At a recent discussion about writing in the classroom, a Chinese colleague of mine asked if she could draw a diagram on the board. She drew this:
She explained that the first diagram was of how Western kids are taught to write. They have a topic/goal/main idea in mind and they write directly towards that with support and evidence. From the outset, you know the topic of the essay and you pretty much know where it is going.
The second is of how Chinese kids are taught to write. They start big. Maybe with the weather, their feelings or a descriptive passage. Their writing evolves from here and it is not until the final paragraph or sentence that you actually know the topic or opinion of the writer.
And the more I’ve been thinking about it, the more I can see this around me here in China.
At school, changes are made to our curriculum with the end goal in mind, but no adjustments are made regarding the day-to-day teaching process.
When you ask a bank clerk ‘why’ he has to photocopy your paperwork for the nth time, you get an answer that goes around the point, but doesn’t actually reach the actual reason.
When I used to teach writing for IELTS and Toefl exams, I had so much trouble getting the students to construct a logical, step-by-step essay, let alone a paragraph. But clearly, I was fighting something that was ingrained from primary school.

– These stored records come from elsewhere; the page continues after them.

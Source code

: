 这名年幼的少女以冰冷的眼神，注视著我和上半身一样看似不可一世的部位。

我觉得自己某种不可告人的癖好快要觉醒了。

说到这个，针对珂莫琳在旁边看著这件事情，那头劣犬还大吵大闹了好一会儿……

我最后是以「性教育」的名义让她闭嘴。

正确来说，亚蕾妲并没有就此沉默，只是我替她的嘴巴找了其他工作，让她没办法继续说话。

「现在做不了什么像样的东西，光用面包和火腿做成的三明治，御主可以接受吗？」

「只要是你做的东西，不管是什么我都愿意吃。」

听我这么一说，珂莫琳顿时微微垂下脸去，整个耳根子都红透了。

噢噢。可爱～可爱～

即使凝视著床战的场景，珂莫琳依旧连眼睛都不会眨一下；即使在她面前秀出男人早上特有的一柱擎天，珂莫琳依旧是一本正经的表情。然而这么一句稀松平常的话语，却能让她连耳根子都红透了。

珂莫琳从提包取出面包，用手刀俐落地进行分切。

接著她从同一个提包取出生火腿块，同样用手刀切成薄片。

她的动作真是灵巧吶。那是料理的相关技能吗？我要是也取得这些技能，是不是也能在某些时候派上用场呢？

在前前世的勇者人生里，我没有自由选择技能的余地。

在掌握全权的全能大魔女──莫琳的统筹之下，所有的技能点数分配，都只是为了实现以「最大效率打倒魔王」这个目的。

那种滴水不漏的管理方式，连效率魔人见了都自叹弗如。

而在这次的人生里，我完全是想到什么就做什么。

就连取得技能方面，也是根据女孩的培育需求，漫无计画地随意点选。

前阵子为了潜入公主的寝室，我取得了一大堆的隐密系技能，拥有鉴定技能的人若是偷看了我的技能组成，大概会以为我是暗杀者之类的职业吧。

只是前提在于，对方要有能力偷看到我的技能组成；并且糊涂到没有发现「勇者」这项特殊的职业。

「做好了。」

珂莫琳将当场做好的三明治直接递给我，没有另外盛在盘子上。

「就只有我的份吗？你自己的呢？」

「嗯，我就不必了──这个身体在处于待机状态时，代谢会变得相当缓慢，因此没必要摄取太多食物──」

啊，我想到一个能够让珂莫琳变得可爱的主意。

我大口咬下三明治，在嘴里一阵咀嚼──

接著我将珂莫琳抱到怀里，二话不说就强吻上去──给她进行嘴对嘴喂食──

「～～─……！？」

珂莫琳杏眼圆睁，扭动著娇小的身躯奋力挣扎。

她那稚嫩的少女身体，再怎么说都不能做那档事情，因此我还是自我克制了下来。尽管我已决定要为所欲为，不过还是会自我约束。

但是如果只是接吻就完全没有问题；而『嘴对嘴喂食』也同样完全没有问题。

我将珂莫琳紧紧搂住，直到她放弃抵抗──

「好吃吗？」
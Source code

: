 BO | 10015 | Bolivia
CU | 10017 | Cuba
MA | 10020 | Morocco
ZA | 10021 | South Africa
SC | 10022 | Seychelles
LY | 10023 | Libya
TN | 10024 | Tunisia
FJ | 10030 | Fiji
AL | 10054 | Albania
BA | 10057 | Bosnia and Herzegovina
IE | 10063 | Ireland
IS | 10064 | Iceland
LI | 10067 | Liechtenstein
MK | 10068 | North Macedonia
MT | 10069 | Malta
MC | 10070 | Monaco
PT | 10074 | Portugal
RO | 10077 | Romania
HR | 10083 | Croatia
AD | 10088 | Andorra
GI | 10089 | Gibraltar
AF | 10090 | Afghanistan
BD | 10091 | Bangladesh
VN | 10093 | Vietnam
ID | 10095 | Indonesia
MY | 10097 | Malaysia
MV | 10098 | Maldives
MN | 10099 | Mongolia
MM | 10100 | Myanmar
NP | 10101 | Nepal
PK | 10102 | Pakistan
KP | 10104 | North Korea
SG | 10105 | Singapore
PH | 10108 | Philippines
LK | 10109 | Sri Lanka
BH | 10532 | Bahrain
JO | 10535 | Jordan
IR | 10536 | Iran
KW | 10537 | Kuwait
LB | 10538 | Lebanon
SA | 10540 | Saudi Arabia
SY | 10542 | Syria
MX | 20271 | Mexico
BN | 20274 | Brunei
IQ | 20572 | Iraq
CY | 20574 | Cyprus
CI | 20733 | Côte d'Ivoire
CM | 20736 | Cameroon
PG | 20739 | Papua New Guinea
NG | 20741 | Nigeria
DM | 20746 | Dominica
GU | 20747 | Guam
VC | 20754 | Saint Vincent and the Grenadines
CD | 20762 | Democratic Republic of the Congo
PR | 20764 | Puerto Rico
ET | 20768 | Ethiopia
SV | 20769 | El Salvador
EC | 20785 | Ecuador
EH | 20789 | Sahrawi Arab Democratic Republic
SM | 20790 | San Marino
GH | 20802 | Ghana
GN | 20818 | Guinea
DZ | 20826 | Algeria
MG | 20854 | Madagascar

It really does seem to relinquish the control from the students and shift it back into the system. The analysis step seems to be missing from the writing process, in a country that prides itself on creating mathematically-superior kiddies!
Alternatively, regarding medicine, the Western approach is very direct and you will be prescribed a pill that directly targets the problem that you have. The Chinese approach treats the big picture, your whole system, which will consequently and indirectly treat your medical issue.
So, perhaps there is an upside to be found?
These are just my observations, and I would absolutely love to have any comments from others who have similar observations, or even better, someone who has been a student in both systems!